Священник вышел из ризницы, сопровождаемый Черной Мэри в белом стихаре. Он бросил взгляд на хоры, и Богдан заиграл «Ecce virgo concipiet»[16] энергично и fortissimo, так что у сидевших внизу мурашки побежали по спине.
По коридору приближался стук ботинок на тоненькой подметке, мерное постукивание тросточки: это шла пани Софи, как всегда, последняя. Она знала, что найдет свое персональное место незанятым: кому придет в голову усесться там! «Уважение к личности, слава богу, существует и в Иерусалимке, иначе жизнь стала бы здесь невыносимой», — подумала она с тихой удовлетворенностью. А реноме богача человек проносит сквозь жизнь, как некий ореол, сохраняющийся еще долго после того, как иссякли питавшие его источники; надо только соблюдать надлежащую дистанцию от этих заурядных простаков и напрасно не опровергать бог весть как возникшую легенду: пани Софи происходит из рода богатых патрициев, в Вене им принадлежали доходные дома.

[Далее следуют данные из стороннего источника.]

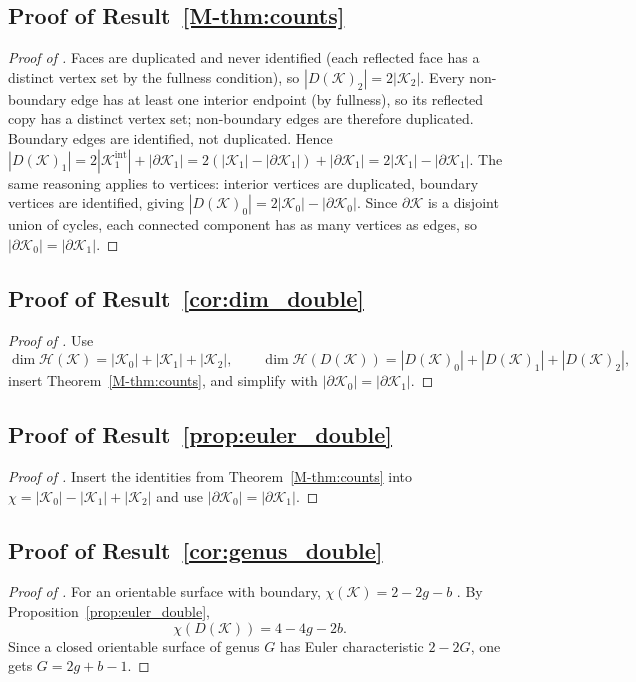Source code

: \documentclass[11pt]{article}
\numberwithin{equation}{section}
\theoremstyle{definition}
\theoremstyle{remark}
\newcommand{\K}{\mathcal{K}}
\newcommand{\Hil}{\mathcal{H}}
\newcommand{\bd}{\partial}
\begin{document}
\subsection{Proof of Result~\ref{M-thm:counts}}\label{app:proof:thm:counts}
\begin{proof}[Proof of ]
Faces are duplicated and never identified (each reflected face has a distinct vertex set by the
fullness condition), so $|D(\K)_2|=2|\K_2|$. Every non-boundary edge has at least one interior endpoint
(by fullness), so its reflected copy has a distinct vertex set; non-boundary edges are therefore
duplicated. Boundary edges are identified, not duplicated. Hence
$|D(\K)_1|=2|\K_1^{\mathrm{int}}|+|\bd\K_1|=2(|\K_1|-|\bd\K_1|)+|\bd\K_1|=2|\K_1|-|\bd\K_1|$.
The same reasoning applies to vertices: interior vertices are duplicated, boundary vertices are
identified, giving $|D(\K)_0|=2|\K_0|-|\bd\K_0|$. Since $\bd\K$ is a disjoint union of cycles, each
connected component has as many vertices as edges, so $|\bd\K_0|=|\bd\K_1|$.
\end{proof}

\subsection{Proof of Result~\ref{cor:dim_double}}\label{app:proof:cor:dim_double}
\begin{proof}[Proof of ]
Use
\[
\dim\Hil(\K)=|\K_0|+|\K_1|+|\K_2|,
\qquad
\dim\Hil(D(\K))=|D(\K)_0|+|D(\K)_1|+|D(\K)_2|,
\]
insert Theorem~\ref{M-thm:counts}, and simplify with $|\bd\K_0|=|\bd\K_1|$.
\end{proof}

\subsection{Proof of Result~\ref{prop:euler_double}}\label{app:proof:prop:euler_double}
\begin{proof}[Proof of ]
Insert the identities from Theorem~\ref{M-thm:counts} into $\chi=|\K_0|-|\K_1|+|\K_2|$ and use $|\bd\K_0|=|\bd\K_1|$.
\end{proof}

\subsection{Proof of Result~\ref{cor:genus_double}}\label{app:proof:cor:genus_double}
\begin{proof}[Proof of ]
For an orientable surface with boundary, $\chi(\K)=2-2g-b$ \cite{Hatcher}. By Proposition~\ref{prop:euler_double},
\[
\chi(D(\K))=4-4g-2b.
\]
Since a closed orientable surface of genus $G$ has Euler characteristic $2-2G$, one gets $G=2g+b-1$.
\end{proof}
\end{document}
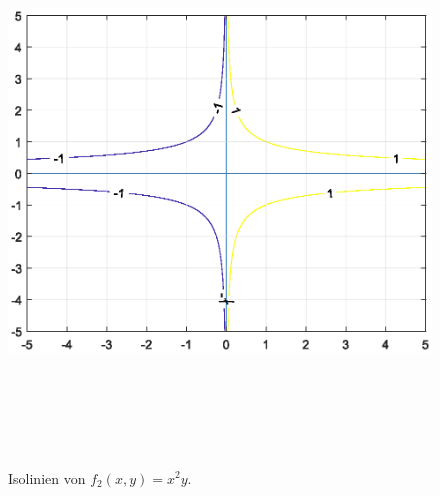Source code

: {\begin{figure}[ht]
\begin{center}
\includegraphics[width=15cm, height=15cm]{../A/analysis/isolines_and_isosurfaces_001_aii.eps}
\caption{Isolinien von $f_2(x,y) = x^2y$.}
\label{f_2}
\end{center}
\end{figure}

}
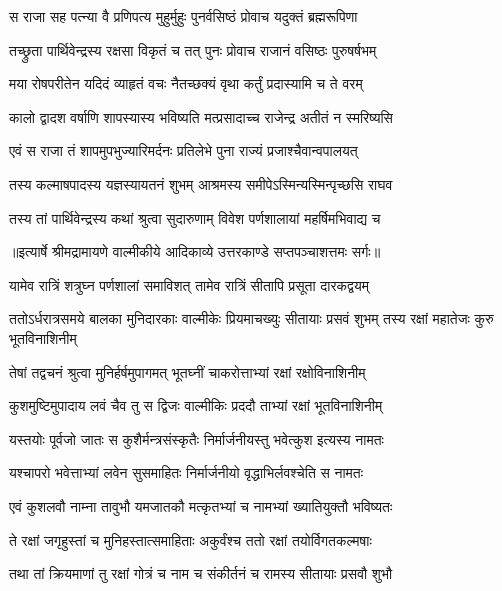 \twolineshloka
{स राजा सह पत्न्या वै प्रणिपत्य मुहुर्मुहुः}
{पुनर्वसिष्ठं प्रोवाच यदुक्तं ब्रह्मरूपिणा} %

\twolineshloka
{तच्छ्रुता पार्थिवेन्द्रस्य रक्षसा विकृतं च तत्}
{पुनः प्रोवाच राजानं वसिष्ठः पुरुषर्षभम्} %

\twolineshloka
{मया रोषपरीतेन यदिदं व्याहृतं वचः}
{नैतच्छक्यं वृथा कर्तुं प्रदास्यामि च ते वरम्} %

\twolineshloka
{कालो द्वादश वर्षाणि शापस्यास्य भविष्यति}
{मत्प्रसादाच्च राजेन्द्र अतीतं न स्मरिष्यसि} %

\twolineshloka
{एवं स राजा तं शापमुपभुज्यारिमर्दनः}
{प्रतिलेभे पुना राज्यं प्रजाश्चैवान्वपालयत्} %

\twolineshloka
{तस्य कल्माषपादस्य यज्ञस्यायतनं शुभम्}
{आश्रमस्य समीपेऽस्मिन्यस्मिन्पृच्छसि राघव} %

\twolineshloka
{तस्य तां पार्थिवेन्द्रस्य कथां श्रुत्वा सुदारुणाम्}
{विवेश पर्णशालायां महर्षिमभिवाद्य च} %


{॥इत्यार्षे श्रीमद्रामायणे वाल्मीकीये आदिकाव्ये उत्तरकाण्डे सप्तपञ्चाशत्तमः सर्गः॥}


\twolineshloka
{यामेव रात्रिं शत्रुघ्न पर्णशालां समाविशत्}
{तामेव रात्रिं सीतापि प्रसूता दारकद्वयम्} %

\threelineshloka
{ततोऽर्धरात्रसमये बालका मुनिदारकाः}
{वाल्मीकेः प्रियमाचख्युः सीतायाः प्रसवं शुभम्}
{तस्य रक्षां महातेजः कुरु भूतविनाशिनीम्} %

\twolineshloka
{तेषां तद्वचनं श्रुत्वा मुनिर्हर्षमुपागमत्}
{भूतघ्नीं चाकरोत्ताभ्यां रक्षां रक्षोविनाशिनीम्} %

\twolineshloka
{कुशमुष्टिमुपादाय लवं चैव तु स द्विजः}
{वाल्मीकिः प्रददौ ताभ्यां रक्षां भूतविनाशिनीम्} %

\twolineshloka
{यस्तयोः पूर्वजो जातः स कुशैर्मन्त्रसंस्कृतैः}
{निर्मार्जनीयस्तु भवेत्कुश इत्यस्य नामतः} %

\twolineshloka
{यश्चापरो भवेत्ताभ्यां लवेन सुसमाहितः}
{निर्मार्जनीयो वृद्धाभिर्लवश्चेति स नामतः} %

\twolineshloka
{एवं कुशलवौ नाम्ना तावुभौ यमजातकौ}
{मत्कृतभ्यां च नामभ्यां ख्यातियुक्तौ भविष्यतः} %

\twolineshloka
{ते रक्षां जगृहुस्तां च मुनिहस्तात्समाहिताः}
{अकुर्वंश्च ततो रक्षां तयोर्विगतकल्मषाः} %

\twolineshloka
{तथा तां क्रियमाणां तु रक्षां गोत्रं च नाम च}
{संकीर्तनं च रामस्य सीतायाः प्रसवौ शुभौ} %

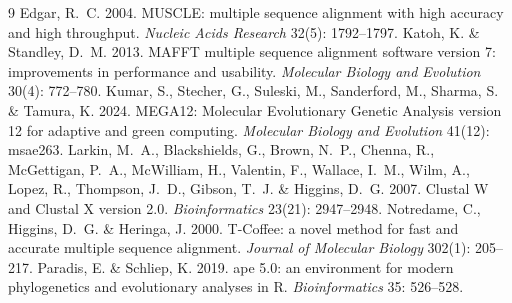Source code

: \documentclass[11pt,a4paper]{article}
\begin{document}
\begin{thebibliography}{9}
 Edgar, R.~C. 2004. MUSCLE: multiple sequence alignment with high accuracy
and high throughput. \emph{Nucleic Acids Research} 32(5): 1792--1797.
 Katoh, K. \& Standley, D.~M. 2013. MAFFT multiple sequence alignment
software version 7: improvements in performance and usability. \emph{Molecular Biology and
Evolution} 30(4): 772--780.
 Kumar, S., Stecher, G., Suleski, M., Sanderford, M., Sharma, S. \&
Tamura, K. 2024. MEGA12: Molecular Evolutionary Genetic Analysis version 12 for adaptive and
green computing. \emph{Molecular Biology and Evolution} 41(12): msae263.
 Larkin, M.~A., Blackshields, G., Brown, N.~P., Chenna, R., McGettigan,
P.~A., McWilliam, H., Valentin, F., Wallace, I.~M., Wilm, A., Lopez, R., Thompson, J.~D.,
Gibson, T.~J. \& Higgins, D.~G. 2007. Clustal W and Clustal X version 2.0.
\emph{Bioinformatics} 23(21): 2947--2948.
 Notredame, C., Higgins, D.~G. \& Heringa, J. 2000. T-Coffee: a novel
method for fast and accurate multiple sequence alignment. \emph{Journal of Molecular Biology}
302(1): 205--217.
 Paradis, E. \& Schliep, K. 2019. ape 5.0: an environment for modern
phylogenetics and evolutionary analyses in R. \emph{Bioinformatics} 35: 526--528.
\end{thebibliography}
\end{document}
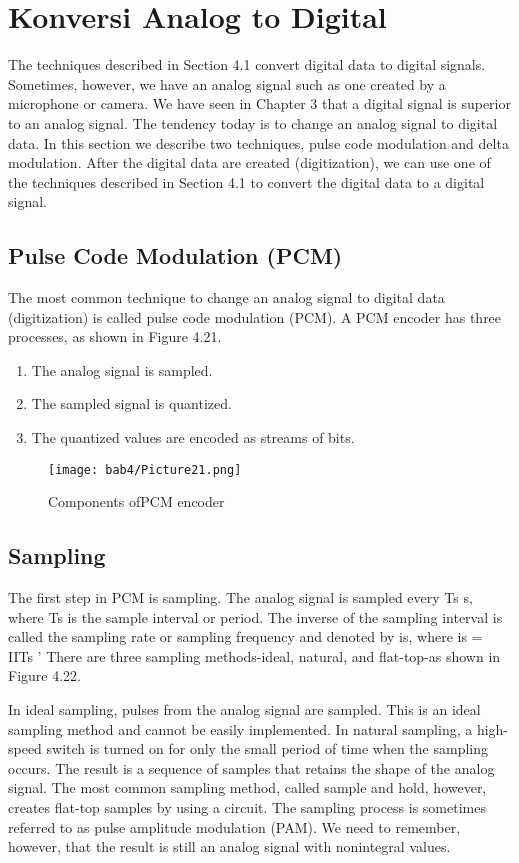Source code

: \section{Konversi Analog to Digital}
The techniques described in Section 4.1 convert digital data to digital signals. Sometimes, however, we have an analog signal such as one created by a microphone or camera. We have seen in Chapter 3 that a digital signal is superior to an analog signal. The tendency today is to change an analog signal to digital data. In this section we describe two techniques, pulse code modulation and delta modulation. After the digital data are created (digitization), we can use one of the techniques described in Section 4.1 to convert the digital data to a digital signal.

\subsection{Pulse Code Modulation (PCM)}
The most common technique to change an analog signal to digital data (digitization) is called pulse code modulation (PCM). A PCM encoder has three processes, as shown in Figure 4.21.
\begin{enumerate}
  \item The analog signal is sampled.
  \item The sampled signal is quantized.
  \item The quantized values are encoded as streams of bits.
\end{enumerate}

\begin{figure}
  \centering
  \texttt{[image: bab4/Picture21.png]}
  \caption{Components ofPCM encoder}
  \label{fig4:21}
\end{figure}

\subsection*{Sampling}
The first step in PCM is sampling. The analog signal is sampled every Ts s, where Ts is the sample interval or period. The inverse of the sampling interval is called the sampling rate or sampling frequency and denoted by is, where is = IITs ' There are three sampling methods-ideal, natural, and flat-top-as shown in Figure 4.22.

In ideal sampling, pulses from the analog signal are sampled. This is an ideal sampling method and cannot be easily implemented. In natural sampling, a high-speed switch is turned on for only the small period of time when the sampling occurs. The result is a sequence of samples that retains the shape of the analog signal. The most common sampling method, called sample and hold, however, creates flat-top samples by using a circuit. The sampling process is sometimes referred to as pulse amplitude modulation (PAM). We need to remember, however, that the result is still an analog signal with nonintegral values.

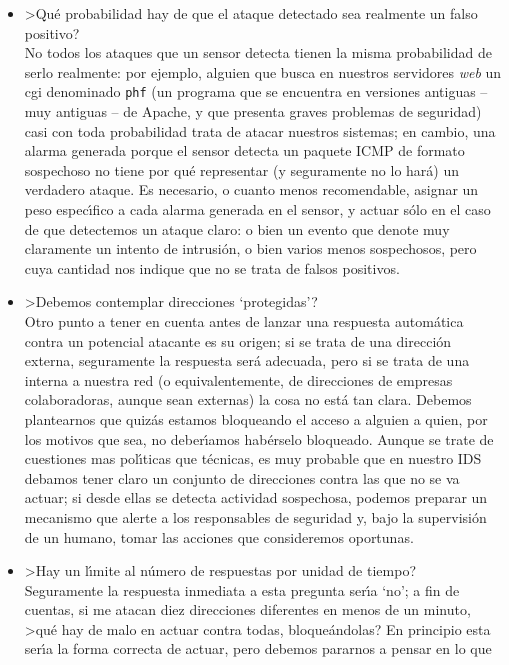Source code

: \begin{itemize}
\item >Qu\'e probabilidad hay de que el ataque detectado sea realmente un falso
positivo?\\
No todos los ataques que un sensor detecta tienen la misma probabilidad de
serlo realmente: por ejemplo, alguien que busca en nuestros servidores {\it 
web} un {\sc cgi} denominado {\tt phf} (un programa que se encuentra en 
versiones antiguas -- muy antiguas -- de Apache, y que presenta graves 
problemas de seguridad) casi con toda probabilidad trata de atacar nuestros
sistemas; en cambio, una alarma generada porque el sensor detecta un paquete
ICMP de formato sospechoso no tiene por qu\'e representar (y seguramente no lo
har\'a) un verdadero ataque. Es necesario, o cuanto menos recomendable, asignar
un peso espec\'{\i}fico a cada alarma generada en el sensor, y actuar s\'olo
en el caso de que detectemos un ataque claro: o bien un evento que denote muy 
claramente un intento de intrusi\'on, o bien varios menos sospechosos, pero
cuya cantidad nos indique que no se trata de falsos positivos.
\item >Debemos contemplar direcciones `protegidas'?\\
Otro punto a tener en cuenta antes de lanzar una respuesta autom\'atica contra
un potencial atacante es su origen; si se trata de una direcci\'on externa, 
seguramente la respuesta ser\'a adecuada, pero si se trata de una interna a
nuestra red (o equivalentemente, de direcciones de empresas colaboradoras, 
aunque sean externas) la cosa no est\'a tan clara. Debemos plantearnos que
quiz\'as estamos bloqueando el acceso a alguien a quien, por los motivos que
sea, no deber\'{\i}amos hab\'erselo bloqueado. Aunque se trate de cuestiones
mas pol\'{\i}ticas que t\'ecnicas, es muy probable que en nuestro IDS debamos 
tener claro un conjunto de direcciones contra las que no se va actuar; si desde
ellas se detecta actividad sospechosa, podemos preparar un mecanismo que alerte
a los responsables de seguridad y, bajo la supervisi\'on de un humano, tomar 
las acciones que consideremos oportunas.
\item >Hay un l\'{\i}mite al n\'umero de respuestas por unidad de tiempo?\\
Seguramente la respuesta inmediata a esta pregunta ser\'{\i}a `no'; a fin de
cuentas, si me atacan diez direcciones diferentes en menos de un minuto, >qu\'e
hay de malo en actuar contra todas, bloque\'andolas? En principio esta 
ser\'{\i}a la forma correcta de actuar, pero debemos pararnos a pensar en lo que

\end{itemize}
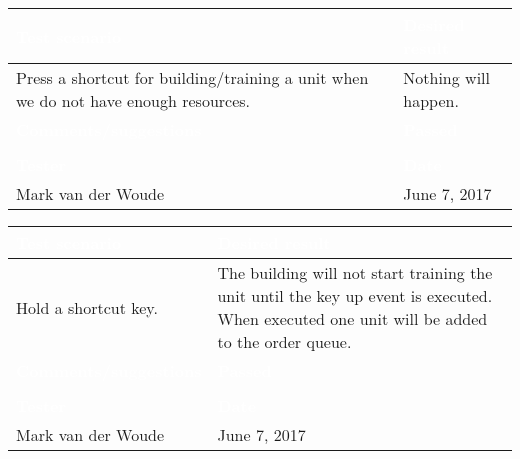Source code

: \begin{tabularx}{\textwidth}{|X|X|}
\hline
\rowcolor{lightgray}\textcolor{white}{\textbf{Test scenario}} &
\textcolor{white}{\textbf{Desired result}}       
\\\hline
Press a shortcut for building/training a unit when we do not have enough resources. & Nothing will happen.
\\\hline
\rowcolor{lightgray}\textcolor{white}{\textbf{Comments/suggestions}} & 
\textcolor{white}{\textbf{Passed}}
\\\hline
 & \cellcolor{green}                       
\\\hline
\rowcolor{lightgray}\textcolor{white}{\textbf{Tester}} & 
\textcolor{white}{\textbf{Date}}               
\\\hline
Mark van der Woude & June 7, 2017                               		 
\\\hline
\end{tabularx}

\begin{tabularx}{\textwidth}{|X|X|}
\hline
\rowcolor{lightgray}\textcolor{white}{\textbf{Test scenario}} &
\textcolor{white}{\textbf{Desired result}}       
\\\hline
Hold a shortcut key.  & The building will not start training the unit until the key up event is executed. When executed one unit will be added to the order queue.
\\\hline
\rowcolor{lightgray}\textcolor{white}{\textbf{Comments/suggestions}} & 
\textcolor{white}{\textbf{Passed}}
\\\hline
 & \cellcolor{green}                       
\\\hline
\rowcolor{lightgray}\textcolor{white}{\textbf{Tester}} & 
\textcolor{white}{\textbf{Date}}               
\\\hline
Mark van der Woude & June 7, 2017                               		 
\\\hline
\end{tabularx}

«Зачем старуха сюда ходит? — размышлял Богдан. — Из набожности — явно нет. Может, служба возмещает ей нехватку светских развлечений, может быть, она приходит сюда со скуки. И потом, по отношению к постоянному партнеру в cercle[17] по бриджу необходимо все-таки соблюдать определенные приличия, свойственные высшим кругам».
Богдан играл. Иногда он ошибался, кривил губы, слыша фальшивый аккорд. Да, ему за семьдесят, руки уже не так послушны, говорил он, но знал, что причина в другом: он никогда не умел хорошо играть.
Он вытягивал шею, чтобы следить за ходом службы. Коротенькая Черная Мэри иногда наступала на свое длинное одеяние, и только чудом в своем рвении не растягивалась у самого алтаря.
К сводчатому потолку часовни поднимался знакомый запах старости, собранной в тесную кучу. Богдан в раздражении повел носом. Пауза — вознесение святых даров, благородный голос патера мощно наполнял зал. И ведь ни разу не закряхтел, не охнул!
Собрание верующих било себя в грудь и нечленораздельно каялось. Богдан сидел за фисгармонией безучастно, сгорбившись: сегодня игра особенно не ладилась. «Ничему я в жизни как следует не научился, — лениво ползла в мозгу мысль, — но какое это имеет значение, ведь большинство из сидящих внизу глухи, как пни». Самоутешение, однако, не подействовало, он чувствовал, что оно не выдерживает критики.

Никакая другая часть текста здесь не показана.